Table 2. Results of the average indicator for the data enhancement methodology.

4.4 Segmentation model results

4.4.1 Overall testing of the improved PointNet++ network model

The improved PointNet++ network model was trained and tested for 150 epochs under the configuration and parameter settings described in Section 4.1 combined with the data augmentation methods described in Section 4.3. Figure 7 presents the results, demonstrating significant improvements in segmentation performance and supporting further processing of the segmented point cloud in subsequent algorithms.

Figure 7

Figure 7. Predicted images before and after model improvement: (A) Image predicted by PointNet++; (B) Image predicted by improved PointNet++.

Table 3 compares the performance of the network before and after the improvement. The improved model showed a significant improvement in training results on the same dataset. Specifically, the average precision increased from 0.8427 to 0.9498, the average intersection over union (mIoU) increased from 0.7511 to 0.9181, the average recall increased from 0.8363 to 0.9766, and the F1-Score increased from 0.8395 to 0.9631. This indicates significant improvements in recall, overall performance, accuracy, and segmentation precision, resulting in higher accuracy and consistency. Additionally, the training time for the PointNet++ network was 4,554 seconds, while for the improved network’s it was 4,229 seconds. The prediction time for each point cloud file was 0.326 seconds, meeting the requirements of practical engineering applications.

Table 3

Table 3. Improved Point Net++ network model performance.

4.4.2 Performance testing of the improved loss function

We validated the improved loss function described in Section 3.2.2 by comparing the performance of the original loss function with that of the improved weighted cross-entropy loss function. In the weighted cross-entropy loss function, different weights need to be set for each class. Since background point cloud data are large and easy to learn, the weight of the background point cloud label must be reduced, while the weights of the four tobacco shred labels must be increased. For this purpose, we set different weight combinations and implemented step-by-step increases in the weights of the tobacco shred classes. The label order is: w_0 [1,1,1,1,1], w_1 [2,2,2,2,1], w_2 [3,3,3,3,1], w_3 [4,4,4,4,1], w_4 [5,5,5,5,1], w_5 [10,10,10,10,1], w_6 [20,20,20,20,1], w_7 [1,7,1,7,1], w_8 [2,6,2,6,1], and w_9 [3,5,3,5,1].We tested the effect on performance until extreme weights were reached. Meanwhile, according to the initial model’s varying precision rates for each type of tobacco shred, we adjusted the weights between different tobacco shreds to select the best parameters.

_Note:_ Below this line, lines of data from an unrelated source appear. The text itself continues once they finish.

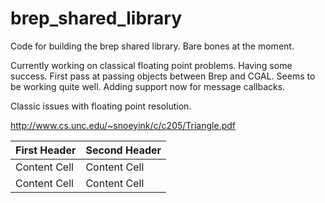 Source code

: # brep_shared_library

Code for building the brep shared library. Bare bones at the moment. 

Currently working on classical floating point problems. Having some success. 
First pass at passing objects between Brep and CGAL. Seems to be working quite well. 
Adding support now for message callbacks. 

Classic issues with floating point resolution. 

http://www.cs.unc.edu/~snoeyink/c/c205/Triangle.pdf

First Header  | Second Header
------------- | -------------
Content Cell  | Content Cell
Content Cell  | Content Cell

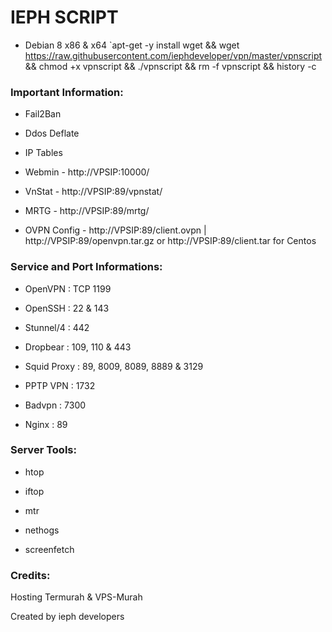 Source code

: 

# IEPH SCRIPT


- Debian 8 x86 & x64
`apt-get -y install wget && wget https://raw.githubusercontent.com/iephdeveloper/vpn/master/vpnscript && chmod +x vpnscript && ./vpnscript && rm -f vpnscript && history -c



### Important Information:

- Fail2Ban

- Ddos Deflate

- IP Tables

- Webmin - http://VPSIP:10000/

- VnStat - http://VPSIP:89/vpnstat/

- MRTG - http://VPSIP:89/mrtg/

- OVPN Config - http://VPSIP:89/client.ovpn | http://VPSIP:89/openvpn.tar.gz or http://VPSIP:89/client.tar for Centos


### Service and Port Informations:

- OpenVPN : TCP 1199

- OpenSSH : 22 & 143

- Stunnel/4 : 442

- Dropbear : 109, 110 & 443

- Squid Proxy : 89, 8009, 8089, 8889 & 3129

- PPTP VPN : 1732

- Badvpn : 7300

- Nginx : 89


### Server Tools:

- htop

- iftop

- mtr

- nethogs

- screenfetch


### Credits:

Hosting Termurah & VPS-Murah







Created by ieph developers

Table 4 compares the performance of the network with the weighted cross-entropy loss function under different weights, and the network with weighted cross-entropy loss function showed improved overall improved performance compared with w-0. After experimental comparison, it was found that the model parameters of w_3, with a weighting ratio of [4,4,4,4,1], were the highest of the three indexes, and that the leaf filaments and the expanded filaments—also known as 1,3 labels—were lower than the parameters of the other labels. Therefore, three sets of controlled experiments were conducted to determine whether the different weights within the tobacco filaments could improve the overall parameters of the model. After performing the controlled experiments, it was found that improving the two labels that originally had low weights instead led to a decrease in the model’s overall performance, and w-3 was ultimately chosen as the optimal weighting parameter.

Table 4

Table 4. Impact of weighted cross-entropy loss on model performance with different weights.

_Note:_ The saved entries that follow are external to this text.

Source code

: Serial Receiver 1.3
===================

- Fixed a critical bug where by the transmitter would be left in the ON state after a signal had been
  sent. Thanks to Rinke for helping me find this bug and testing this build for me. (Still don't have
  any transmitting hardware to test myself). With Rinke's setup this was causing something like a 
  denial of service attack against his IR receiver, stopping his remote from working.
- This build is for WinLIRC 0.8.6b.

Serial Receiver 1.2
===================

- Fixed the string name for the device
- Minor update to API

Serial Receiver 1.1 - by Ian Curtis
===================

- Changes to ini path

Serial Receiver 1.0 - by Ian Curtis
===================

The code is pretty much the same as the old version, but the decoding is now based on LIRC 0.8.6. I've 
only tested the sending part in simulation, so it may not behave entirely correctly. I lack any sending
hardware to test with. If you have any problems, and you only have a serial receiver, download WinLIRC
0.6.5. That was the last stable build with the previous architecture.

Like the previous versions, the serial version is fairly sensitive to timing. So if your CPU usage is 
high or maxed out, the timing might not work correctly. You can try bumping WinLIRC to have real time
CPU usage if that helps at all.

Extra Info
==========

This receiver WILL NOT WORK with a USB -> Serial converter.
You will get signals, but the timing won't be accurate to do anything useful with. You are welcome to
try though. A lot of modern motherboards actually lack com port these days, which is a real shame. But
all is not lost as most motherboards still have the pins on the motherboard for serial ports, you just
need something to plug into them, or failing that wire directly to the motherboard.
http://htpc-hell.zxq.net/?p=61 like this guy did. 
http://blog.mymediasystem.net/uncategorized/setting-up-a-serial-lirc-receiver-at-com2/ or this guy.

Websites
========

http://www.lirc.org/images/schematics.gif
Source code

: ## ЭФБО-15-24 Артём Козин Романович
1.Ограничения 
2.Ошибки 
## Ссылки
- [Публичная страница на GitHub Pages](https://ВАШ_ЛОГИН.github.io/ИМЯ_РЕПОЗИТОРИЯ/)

4.4.3 Performance testing of the cosine annealing algorithm optimized learning rate

The effect of learning rate optimization using the cosine annealing algorithm on model performance was verified on the basis of the improvements detailed in Section 4.4.2, comparing the network performance of both models with the above-mentioned parameter configurations. The network subjected to the intervention of learning rate optimization using the cosine annealing algorithm is called cos-w-3-PointNet++.

Table 5 shows that optimizing the learning rate using the cosine annealing algorithm on the basis of the improved cross-entropy loss function outlined in Section 4.4.2 does not greatly improve the average precision rate of the improved PointNet++ network. However, the average cross-merge ratio is increased from 83.50% to 86.84% and the average recall rate is increased from 91.88% to 95.98%. The F1-Score thus improves from 90.56% to 93.21%, and the model’s training time is also reduced.

Table 5

Table 5. Comparison of the effect of cosine annealing algorithms on performance metrics.

4.4.4 Performance testing of the improved PointNet++ multi-scale grouping method

The improved PointNet++ multi-scale grouping method described in Section 3.2.4 was validated based on the improvements described in Section 4.4.3. The performance of the different grouping methods was tested by combining KNN with PointNet++ to process complex the geometrical point cloud data of tobacco shreds. The results showed that the improved multi-scale grouping method significantly enhanced the model’s performance. The results indicated that the model’s performance under different radii of grouping splicing exhibited various behaviors. The splicing method at different radii is shown in Figure 8.

Figure 8

Figure 8. Group splicing methods at different radii.

The improved multi-scale grouping method improves the performance of the model to a large extent on the basis of the first grouping sampling 512 points and the second grouping sampling 128 points, combined with the different K values of KNN to sample the point cloud for the second time. The optimal model parameters were found through the different sub-splices presented in Table 6, and it can be seen that the model’s performance under the different radius splices has different performances. When the K value obtains R1-2 -R2-1, although mPre and mIoU are lower compared with R1-5-R2-R and R1-6-R2-5, the mRec and F1 scores reach 97.68% and 96.39%, respectively, and the training time is also the fastest of all the other model parameters. Therefore, the splicing combination of R1-2-R2-1 was chosen as the final model parameter.

Table 6

Table 6. Comparison of the effects of different splicing relationships on performance metrics.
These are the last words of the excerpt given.